**DATA SUPPLIED**
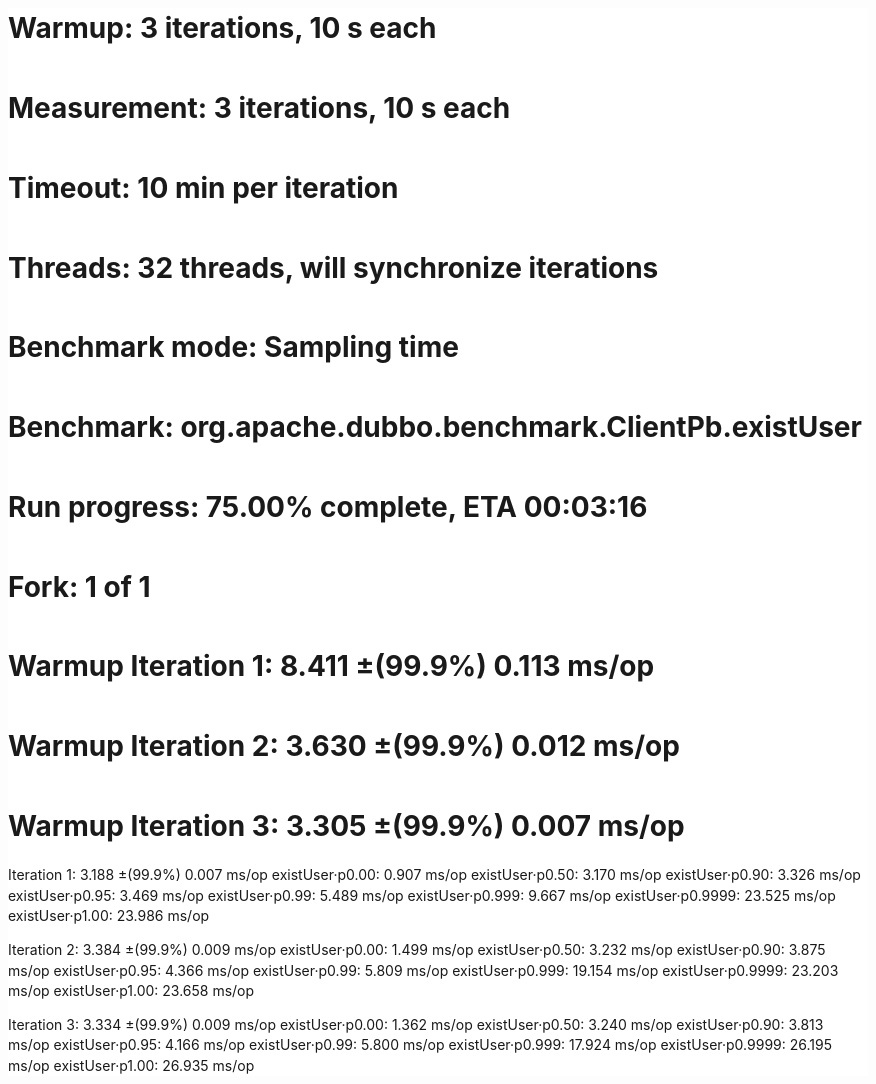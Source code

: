 # Warmup: 3 iterations, 10 s each
# Measurement: 3 iterations, 10 s each
# Timeout: 10 min per iteration
# Threads: 32 threads, will synchronize iterations
# Benchmark mode: Sampling time
# Benchmark: org.apache.dubbo.benchmark.ClientPb.existUser

# Run progress: 75.00% complete, ETA 00:03:16
# Fork: 1 of 1
# Warmup Iteration   1: 8.411 ±(99.9%) 0.113 ms/op
# Warmup Iteration   2: 3.630 ±(99.9%) 0.012 ms/op
# Warmup Iteration   3: 3.305 ±(99.9%) 0.007 ms/op
Iteration   1: 3.188 ±(99.9%) 0.007 ms/op
                 existUser·p0.00:   0.907 ms/op
                 existUser·p0.50:   3.170 ms/op
                 existUser·p0.90:   3.326 ms/op
                 existUser·p0.95:   3.469 ms/op
                 existUser·p0.99:   5.489 ms/op
                 existUser·p0.999:  9.667 ms/op
                 existUser·p0.9999: 23.525 ms/op
                 existUser·p1.00:   23.986 ms/op

Iteration   2: 3.384 ±(99.9%) 0.009 ms/op
                 existUser·p0.00:   1.499 ms/op
                 existUser·p0.50:   3.232 ms/op
                 existUser·p0.90:   3.875 ms/op
                 existUser·p0.95:   4.366 ms/op
                 existUser·p0.99:   5.809 ms/op
                 existUser·p0.999:  19.154 ms/op
                 existUser·p0.9999: 23.203 ms/op
                 existUser·p1.00:   23.658 ms/op

Iteration   3: 3.334 ±(99.9%) 0.009 ms/op
                 existUser·p0.00:   1.362 ms/op
                 existUser·p0.50:   3.240 ms/op
                 existUser·p0.90:   3.813 ms/op
                 existUser·p0.95:   4.166 ms/op
                 existUser·p0.99:   5.800 ms/op
                 existUser·p0.999:  17.924 ms/op
                 existUser·p0.9999: 26.195 ms/op
                 existUser·p1.00:   26.935 ms/op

**PROBLEM STATEMENT**
For the word "Benchmark", show every line of the entries that holds it.

**ANSWER**
# Benchmark mode: Sampling time
# Benchmark: org.apache.dubbo.benchmark.ClientPb.existUser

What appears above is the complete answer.